**TASK TO COMPLETE**
Where in the data does the word "subsection" appear? Find those lines and copy them.

[RECORDS SHOWN Boundary: Start]

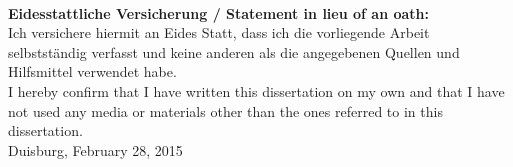%
%

\clearpage
\thispagestyle{empty}
~
\begin{flushleft}
  \textbf{Eidesstattliche Versicherung / Statement in lieu of an oath:}\\
  Ich versichere hiermit an Eides Statt, dass ich die vorliegende
  Arbeit selbstst\"andig verfasst und keine anderen als die angegebenen
  Quellen und Hilfsmittel verwendet habe.\\

  I hereby confirm that I have written this dissertation on my own
  and that I have not used any media or materials other than the ones
  referred to in this dissertation.\\[\baselineskip]

	Duisburg, February 28, 2015\\

\end{flushleft}
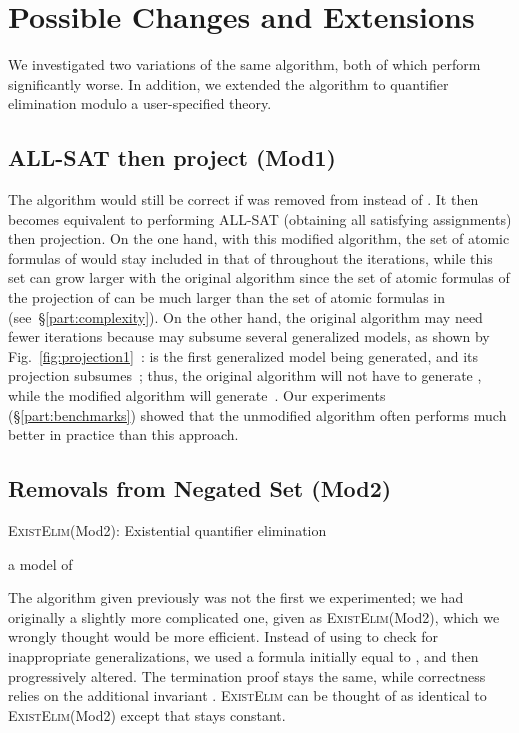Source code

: \section{Possible Changes and Extensions}
We investigated two variations of the same algorithm, both of which perform significantly worse. In addition, we extended the algorithm to quantifier elimination modulo a user-specified theory.

\label{part:variants}

\subsection{ALL-SAT then project  (Mod1)}
\label{part:algo-mod1}
The algorithm would still be correct if  was removed from  instead of . It then becomes equivalent to performing ALL-SAT (obtaining all satisfying assignments) then projection. On the one hand, with this modified algorithm, the set of atomic formulas of  would stay included in that of  throughout the iterations, while this set can grow larger with the original algorithm since the set of atomic formulas of the projection of  can be much larger than the set of atomic formulas in~ (see~\S\ref{part:complexity}). On the other hand, the original algorithm may need fewer iterations because  may subsume several generalized models, as shown by Fig.~\ref{fig:projection1}~:  is the first generalized model being generated, and its projection subsumes~; thus, the original algorithm will not have to generate , while the modified algorithm will generate~. Our experiments (\S\ref{part:benchmarks}) showed that the unmodified algorithm often performs much better in practice than this approach.

\subsection{Removals from Negated Set  (Mod2)}
\begin{algorithm}
\caption{\textsc{ExistElim}(Mod2): Existential quantifier elimination}
\small
\begin{algorithmic}
\STATE 
\STATE 
\STATE 
{}
  \STATE  a model of  \COMMENT{}
  \STATE  \COMMENT{}
  \STATE  \COMMENT{}
  \STATE 
    \COMMENT{}
  \STATE 
  \STATE 
  \STATE 
\ENDWHILE
\ENSURE{}
\end{algorithmic}
\end{algorithm}

\label{part:algo-mod2}
The algorithm given previously was not the first we experimented; we had originally a slightly more complicated one, given as \textsc{ExistElim}(Mod2), which we wrongly thought would be more efficient. Instead of using  to check for inappropriate generalizations, we used a formula  initially equal to , and then progressively altered. The termination proof stays the same, while correctness relies on the additional invariant . \textsc{ExistElim} can be thought of as identical to  \textsc{ExistElim}(Mod2) except that  stays constant.

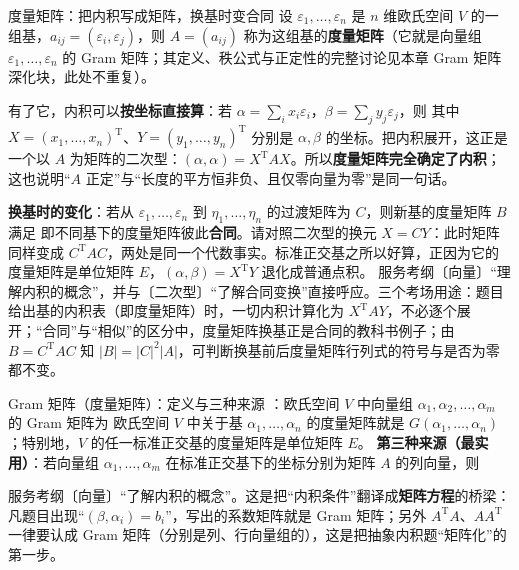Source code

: \begin{fdeep}{度量矩阵：把内积写成矩阵，换基时变合同}
设 $\varepsilon_1,\dots,\varepsilon_n$ 是 $n$ 维欧氏空间 $V$ 的一组基，$a_{ij}=(\varepsilon_i,\varepsilon_j)$，则 $A=(a_{ij})$ 称为这组基的\textbf{度量矩阵}（它就是向量组 $\varepsilon_1,\dots,\varepsilon_n$ 的 Gram 矩阵；其定义、秩公式与正定性的完整讨论见本章 Gram 矩阵深化块，此处不重复）。

有了它，内积可以\textbf{按坐标直接算}：若 $\alpha=\sum_i x_i\varepsilon_i$，$\beta=\sum_j y_j\varepsilon_j$，则
其中 $X=(x_1,\dots,x_n)^{\mathrm T}$、$Y=(y_1,\dots,y_n)^{\mathrm T}$ 分别是 $\alpha,\beta$ 的坐标。把内积展开，这正是一个以 $A$ 为矩阵的二次型：$(\alpha,\alpha)=X^{\mathrm T}AX$。所以\textbf{度量矩阵完全确定了内积}；这也说明“$A$ 正定”与“长度的平方恒非负、且仅零向量为零”是同一句话。

\textbf{换基时的变化}：若从 $\varepsilon_1,\dots,\varepsilon_n$ 到 $\eta_1,\dots,\eta_n$ 的过渡矩阵为 $C$，则新基的度量矩阵 $B$ 满足
即不同基下的度量矩阵彼此\textbf{合同}。请对照二次型的换元 $X=CY$：此时矩阵同样变成 $C^{\mathrm T}AC$，两处是同一个代数事实。标准正交基之所以好算，正因为它的度量矩阵是单位矩阵 $E$，$(\alpha,\beta)=X^{\mathrm T}Y$ 退化成普通点积。
\fbref{}服务考纲〔向量〕“理解内积的概念”，并与〔二次型〕“了解合同变换”直接呼应。三个考场用途：题目给出基的内积表（即度量矩阵）时，一切内积计算化为 $X^{\mathrm T}AY$，不必逐个展开；“合同”与“相似”的区分中，度量矩阵换基正是合同的教科书例子；由 $B=C^{\mathrm T}AC$ 知 $|B|=|C|^{2}|A|$，可判断换基前后度量矩阵行列式的符号与是否为零都不变。
\end{fdeep}

\begin{fdeep}{Gram 矩阵（度量矩阵）：定义与三种来源}
：欧氏空间 $V$ 中向量组 $\alpha_{1},\alpha_{2},\dots,\alpha_{m}$ 的 Gram 矩阵为
欧氏空间 $V$ 中关于基 $\alpha_{1},\dots,\alpha_{n}$ 的度量矩阵就是 $G(\alpha_{1},\dots,\alpha_{n})$；特别地，$V$ 的任一标准正交基的度量矩阵是单位矩阵 $E$。
\textbf{第三种来源（最实用）}：若向量组 $\alpha_{1},\dots,\alpha_{m}$ 在标准正交基下的坐标分别为矩阵 $A$ 的列向量，则

\fbref{}服务考纲〔向量〕“了解内积的概念”。这是把“内积条件”翻译成\textbf{矩阵方程}的桥梁：凡题目出现“$(\beta,\alpha_{i})=b_{i}$”，写出的系数矩阵就是 Gram 矩阵；另外 $A^{\mathrm T}A$、$AA^{\mathrm T}$ 一律要认成 Gram 矩阵（分别是列、行向量组的），这是把抽象内积题“矩阵化”的第一步。
\end{fdeep}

[RECORDS SHOWN Boundary: End]

**RESULT FOR THIS TASK**
\subsection{ALL-SAT then project  (Mod1)}
\subsection{Removals from Negated Set  (Mod2)}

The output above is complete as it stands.